Heterogeneous database or federated database or Multi database

Heterogeneous database/federated database/Multi database

Heterogeneous Distributed Databases

A system might be considered heterogeneous when it has different operating system at each site, and different DBMS at each site.

A system in which each server is autonomous and centralized DBMS that has its own local users is referred to as HDMS.

The term Federated Database system or in short FDS is basically used when there is some global view or schema of the Federation of the database which is basically shared by the application.

Reference Architecture

Its properties are −

  • Different sites use dissimilar schemas and software.
  • The system may be composed of a variety of DBMSs like –
  1. relational,
  2. network,
  3. hierarchical
  4. object oriented
  • Query processing is complex due to dissimilar schemas.
  • Transaction processing is complex due to dissimilar software.
  • A site may not be aware of other sites and so there is limited co-operation in processing user requests.

 

Types of Heterogeneous Distributed Databases

  • Federated − The heterogeneous database systems are independent in nature and integrated together so that they function as a single database system.
  • Un-federated − The database systems employ a central coordinating module through which the databases are accessed.

 

For instance,

a bank may use a federated database in which transactions are split by year.

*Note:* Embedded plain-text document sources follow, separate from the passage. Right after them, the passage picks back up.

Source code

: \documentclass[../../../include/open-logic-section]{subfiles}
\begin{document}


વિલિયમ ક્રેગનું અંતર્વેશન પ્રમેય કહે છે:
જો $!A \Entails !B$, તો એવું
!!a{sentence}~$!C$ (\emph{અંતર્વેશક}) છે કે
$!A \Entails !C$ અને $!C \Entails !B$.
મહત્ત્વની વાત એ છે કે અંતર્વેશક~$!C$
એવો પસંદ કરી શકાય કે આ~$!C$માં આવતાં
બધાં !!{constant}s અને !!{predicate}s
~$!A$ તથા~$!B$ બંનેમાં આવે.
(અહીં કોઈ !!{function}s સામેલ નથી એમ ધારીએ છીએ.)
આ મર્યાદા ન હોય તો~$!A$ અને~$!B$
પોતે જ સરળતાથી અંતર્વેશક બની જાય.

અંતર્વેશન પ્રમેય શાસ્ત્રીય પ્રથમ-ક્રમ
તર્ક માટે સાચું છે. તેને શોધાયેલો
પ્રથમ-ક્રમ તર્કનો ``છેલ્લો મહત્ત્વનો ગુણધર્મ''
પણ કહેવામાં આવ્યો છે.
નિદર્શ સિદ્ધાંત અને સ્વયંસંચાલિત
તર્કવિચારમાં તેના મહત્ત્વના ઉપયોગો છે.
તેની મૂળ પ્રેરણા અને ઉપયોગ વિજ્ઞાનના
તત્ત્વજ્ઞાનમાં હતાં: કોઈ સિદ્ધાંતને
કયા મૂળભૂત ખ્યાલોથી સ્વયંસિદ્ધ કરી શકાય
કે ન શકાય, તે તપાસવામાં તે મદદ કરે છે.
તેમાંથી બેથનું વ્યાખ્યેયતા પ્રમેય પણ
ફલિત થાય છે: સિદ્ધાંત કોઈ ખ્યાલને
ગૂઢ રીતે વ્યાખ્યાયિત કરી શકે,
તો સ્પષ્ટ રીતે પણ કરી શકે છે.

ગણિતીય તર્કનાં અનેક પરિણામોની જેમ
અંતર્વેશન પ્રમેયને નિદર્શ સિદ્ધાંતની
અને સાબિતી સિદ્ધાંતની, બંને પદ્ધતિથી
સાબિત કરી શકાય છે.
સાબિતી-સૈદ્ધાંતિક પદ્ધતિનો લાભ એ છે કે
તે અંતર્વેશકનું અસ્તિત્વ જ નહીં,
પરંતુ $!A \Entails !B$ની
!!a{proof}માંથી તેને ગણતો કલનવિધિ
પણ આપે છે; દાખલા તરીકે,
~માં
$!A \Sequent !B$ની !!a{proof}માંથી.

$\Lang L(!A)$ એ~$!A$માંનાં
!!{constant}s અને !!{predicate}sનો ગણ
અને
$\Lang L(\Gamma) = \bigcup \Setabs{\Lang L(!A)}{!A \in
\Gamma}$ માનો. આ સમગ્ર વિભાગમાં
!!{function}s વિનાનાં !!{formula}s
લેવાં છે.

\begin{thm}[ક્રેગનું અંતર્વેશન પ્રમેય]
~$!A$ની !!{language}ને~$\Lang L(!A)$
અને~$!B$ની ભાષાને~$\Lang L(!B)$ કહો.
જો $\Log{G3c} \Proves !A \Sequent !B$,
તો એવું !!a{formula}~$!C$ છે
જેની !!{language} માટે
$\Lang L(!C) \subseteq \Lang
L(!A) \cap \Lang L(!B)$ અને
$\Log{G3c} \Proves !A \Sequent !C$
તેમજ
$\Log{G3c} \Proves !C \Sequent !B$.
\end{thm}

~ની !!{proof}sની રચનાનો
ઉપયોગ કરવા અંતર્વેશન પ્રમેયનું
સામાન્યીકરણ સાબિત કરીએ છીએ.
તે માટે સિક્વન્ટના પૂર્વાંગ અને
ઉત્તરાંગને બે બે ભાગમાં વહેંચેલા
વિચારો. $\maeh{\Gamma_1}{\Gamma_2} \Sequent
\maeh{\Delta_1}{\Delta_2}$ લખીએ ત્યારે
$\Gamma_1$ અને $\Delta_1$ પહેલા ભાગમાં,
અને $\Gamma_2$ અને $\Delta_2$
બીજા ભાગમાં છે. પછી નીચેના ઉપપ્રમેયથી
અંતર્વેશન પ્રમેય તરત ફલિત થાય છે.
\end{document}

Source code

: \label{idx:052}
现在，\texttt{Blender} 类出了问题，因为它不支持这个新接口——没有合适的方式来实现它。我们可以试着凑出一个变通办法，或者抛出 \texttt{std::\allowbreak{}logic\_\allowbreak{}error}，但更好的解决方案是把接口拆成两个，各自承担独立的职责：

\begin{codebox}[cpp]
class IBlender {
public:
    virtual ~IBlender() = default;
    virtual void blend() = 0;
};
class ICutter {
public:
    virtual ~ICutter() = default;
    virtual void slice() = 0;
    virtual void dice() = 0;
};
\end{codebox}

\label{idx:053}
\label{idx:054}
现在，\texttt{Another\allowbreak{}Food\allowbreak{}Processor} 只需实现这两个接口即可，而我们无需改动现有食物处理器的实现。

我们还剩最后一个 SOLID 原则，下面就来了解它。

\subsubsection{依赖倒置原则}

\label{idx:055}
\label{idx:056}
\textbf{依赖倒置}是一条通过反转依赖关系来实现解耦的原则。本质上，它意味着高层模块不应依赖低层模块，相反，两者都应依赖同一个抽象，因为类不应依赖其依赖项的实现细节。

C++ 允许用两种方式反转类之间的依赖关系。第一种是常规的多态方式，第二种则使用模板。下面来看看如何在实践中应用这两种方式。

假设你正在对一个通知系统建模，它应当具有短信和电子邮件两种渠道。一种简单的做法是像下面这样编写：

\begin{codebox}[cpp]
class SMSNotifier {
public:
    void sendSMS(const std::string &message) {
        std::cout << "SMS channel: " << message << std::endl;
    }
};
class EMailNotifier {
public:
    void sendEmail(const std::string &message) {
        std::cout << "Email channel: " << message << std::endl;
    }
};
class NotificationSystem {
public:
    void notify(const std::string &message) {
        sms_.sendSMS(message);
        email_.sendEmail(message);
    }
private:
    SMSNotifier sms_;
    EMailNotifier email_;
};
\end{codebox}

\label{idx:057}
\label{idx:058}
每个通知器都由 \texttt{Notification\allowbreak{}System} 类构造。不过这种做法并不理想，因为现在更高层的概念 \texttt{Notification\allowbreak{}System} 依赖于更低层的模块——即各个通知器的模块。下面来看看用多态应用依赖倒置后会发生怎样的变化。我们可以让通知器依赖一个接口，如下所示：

Users will often only look at transactions in the past year and the system will only need to touch one or two component databases.

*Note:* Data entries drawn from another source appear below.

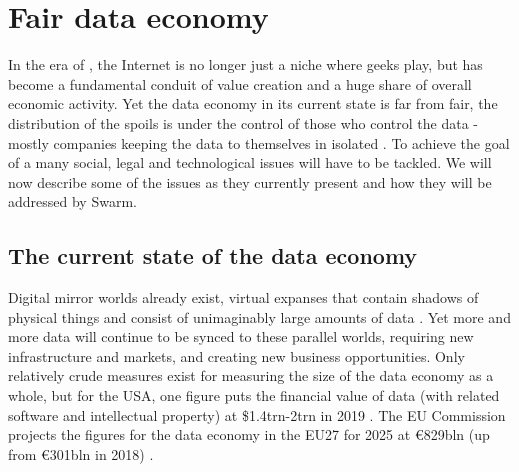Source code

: \section{Fair data economy  \statusgreen}\label{sec:fair-data}
\green{}

In the era of , the Internet is no longer just a niche where geeks play, but has become a fundamental conduit of value creation and a huge share of overall economic activity. Yet the data economy in its current state is far from fair, the distribution of the spoils is under the control of those who control the data - mostly companies keeping the data to themselves in isolated . To achieve the goal of a  many social, legal and technological issues will have to be tackled. We will now describe some of the issues as they  currently present and how they will be addressed by Swarm. 

\subsection{The current state of the data economy  \statusgreen} \label{sec:dataeconomy}

Digital mirror worlds already exist, virtual expanses that contain shadows of physical things and consist of unimaginably large amounts of data \cite{MirrorWorlds2020Feb}. Yet more and more data will continue to be synced to these parallel worlds, requiring new infrastructure and markets, and creating new business opportunities. Only relatively crude measures exist for measuring the size of the data economy as a whole, but for the USA, one figure puts the financial value of data (with related software and intellectual property) at \$1.4trn-2trn in 2019 \cite{MirrorWorlds2020Feb}. The EU Commission projects the figures for the data economy in the EU27 for 2025 at €829bln (up from €301bln in 2018) \cite{EUDataStrategy2020Feb}.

On the other hand, splitting the databases by customer ID isn’t likely to work well; a given set of transactions will involve a random distribution of customer IDs, meaning that the query will be sent out to many, or potentially all, of the component databases.

This eliminates the benefit of the federated database — nearly all of the rows end up being searched — and will only increase the query’s overall latency because of the query redirects.

 

Issues in heterogeneous DBMS –

In heterogeneous FDBMS one server may be network DBMS another an object DBMS and a third a relational or hierarchical DBMS in such cases we may need to have canonical language system and which include language translators to translate subqueries from the canonical language to the language of the server.

The type of heterogeneity present in FDBMS may arise basically from several sources.

Following types of Heterogeneity or Issues will occur in FDBMS.

  1. Differences in data model –
    In an organization, we may have different types of the data model for databases such as relational, file, object data model and modeling capabilities of these models vary from one another.

Hence to deal with them uniformly in a single language is too challenging. Hence Difference in the data model is the basic issue in FDBMS.

  1. Difference in Constraints –
    Constraints facilities and its implementation vary from one system to another.

There are basically comparable features that must be reconciled in the basic construction of global schema. And this global schema also has to deal with potential conflicts among constraints.

For example, the relationship from the ER model is represented as referential integrity constraint in the relational model.

  1. Difference in Query Language –
    For the same data model, we have so many languages and their version also varies.

For example, even in SQL, we have so many versions such as SQL-89, SQL-92 and SQL-99 and these versions have their own set of data types, comparison operators, and strings manipulation and so on.

 

  1. Difference in Operating System –

In a heterogeneous distributed database, different sites have different operating systems, DBMS products and data models. All these create further challenges while accessing FDMS.

 

Federated databases have several drawbacks-

( according to Hilary Cotter, a SQL Server consultant and Microsoft MVP)

Each component database is a potential point of failure, and latency from any one server will delay the entire call.

Your clients will have to program either the federated database or its calling applications to handle potentially incomplete query results, in case one or more of the component databases times out.

They’ll also have to manage each component database and keep it up to date, increasing maintenance costs.